The Joint Arab List would win 12 seats, Yesh Atid 11, United Torah Judaism eight, Koolanu seven, Shas and Meretz six each, Yisrael Beytenu five and Yahad four.

For the first time since Netanyahu initiated the election on December 2, the proportion of respondents saying they want him to remain prime minister was higher than those saying they want him replaced, 46-45 percent. Last week, 8% more wanted him to leave than to remain, 52% to 44%. The 46% who want him to stay is the highest since the race began.

A recent spate of media stories alleging improper use of public funds by Netanyahu and his wife, Sara, did not harm him politically, even though 12% more respondents said they thought it would harm the prime minister rather than help him. Among Likud voters, 14% more said it would help Netanyahu than those who said it would harm him.

Respondents were equally divided at 46% over whether Attorney-General Yehuda Weinstein should investigate whether laws were broken in the scandal over funds received for redeeming bottles. Asked to rate party leaders on a scale of one to 10 from least to most corrupt, Shas chairman Arye Deri was seen as most corrupt at 8.3, followed by Yisrael Beytenu head Avigdor Liberman at 8, Netanyahu at 6.1, Zionist Union heads Tzipi Livni and Herzog at 5.7 and 5.3, respectively, and United Torah Judaism’s Ya’acov Litzman and Yahad’s Eli Yishai, both at 5.1.
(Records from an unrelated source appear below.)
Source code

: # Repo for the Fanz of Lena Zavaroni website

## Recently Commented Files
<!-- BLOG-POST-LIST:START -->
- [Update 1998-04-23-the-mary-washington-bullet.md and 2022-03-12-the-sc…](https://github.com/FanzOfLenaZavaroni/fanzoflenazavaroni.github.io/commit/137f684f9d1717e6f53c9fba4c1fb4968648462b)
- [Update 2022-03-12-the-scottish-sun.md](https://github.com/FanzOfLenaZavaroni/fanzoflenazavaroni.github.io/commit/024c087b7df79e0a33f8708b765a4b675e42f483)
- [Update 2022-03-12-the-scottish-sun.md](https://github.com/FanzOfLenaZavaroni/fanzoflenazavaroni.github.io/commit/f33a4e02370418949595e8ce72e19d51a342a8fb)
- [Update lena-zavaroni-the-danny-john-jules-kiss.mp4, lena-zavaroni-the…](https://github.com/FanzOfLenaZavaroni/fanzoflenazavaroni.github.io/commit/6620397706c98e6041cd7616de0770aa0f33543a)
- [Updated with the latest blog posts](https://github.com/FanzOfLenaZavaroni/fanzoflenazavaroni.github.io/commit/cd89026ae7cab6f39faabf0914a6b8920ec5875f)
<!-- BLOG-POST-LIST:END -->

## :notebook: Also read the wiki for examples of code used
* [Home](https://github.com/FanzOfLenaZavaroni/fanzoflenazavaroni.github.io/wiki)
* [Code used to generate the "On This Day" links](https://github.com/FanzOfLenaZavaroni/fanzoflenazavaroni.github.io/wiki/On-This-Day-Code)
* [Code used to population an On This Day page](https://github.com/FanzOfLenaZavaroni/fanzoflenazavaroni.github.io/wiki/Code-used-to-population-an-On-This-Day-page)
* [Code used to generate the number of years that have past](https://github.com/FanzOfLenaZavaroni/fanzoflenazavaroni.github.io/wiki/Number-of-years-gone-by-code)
The only party leaders who received scores under 5 were Yesh Atid head Yair Lapid at 4.9, Bayit Yehudi chairman Naftali Bennett at 4.4, Meretz head Zehava Gal-On at 3.9, and the party leader seen as least corrupt, Koolanu’s Moshe Kahlon, at 3.5. The poll found that Likud supporters are much more sure of their vote than supporters of other parties. While three-quarters of Likud voters said they were sure of their vote, only 50% of Zionist Union voters said they were sure, 45% of Yisrael Beytenu voters and 59% of those who intend to vote Bayit Yehudi. The poll of 538 respondents, a representative sample of the adult Israeli population, was conducted on Wednesday, and has a margin of error of ±4.5 percentage points.

Netanyahu took to Twitter on Thursday night to highlight the importance of voting Likud instead of Bayit Yehudi, writing that the latter “will be a partner in our government, but if it goes down a few seats, nothing will change.

“If Likud goes down a few seats, the Left may be tasked with forming the government,” he continued.

Bennett responded with a phrase that Netanyahu once used in the Knesset: “The first part is wrong, and the second part won’t happen.”

In Bennett’s tweet, it went: “The first part is wrong (last time you tried to exclude us from the government) and the second part won’t happen (only a big Bayit Yehudi will prevent another government from being formed with the Left).”

Then, Kahlon chimed in: “You’ve been fighting for a year and eight months. This doesn’t make the people of Israel laugh. Instead of trying to defeat each other, try defeating the cost of living.”

After that, Livni said, “Bibi is right. It’s us or him.” Later she added: “From now on we can call them Bibi-Bennett. How lucky we are that such a government will not be formed.”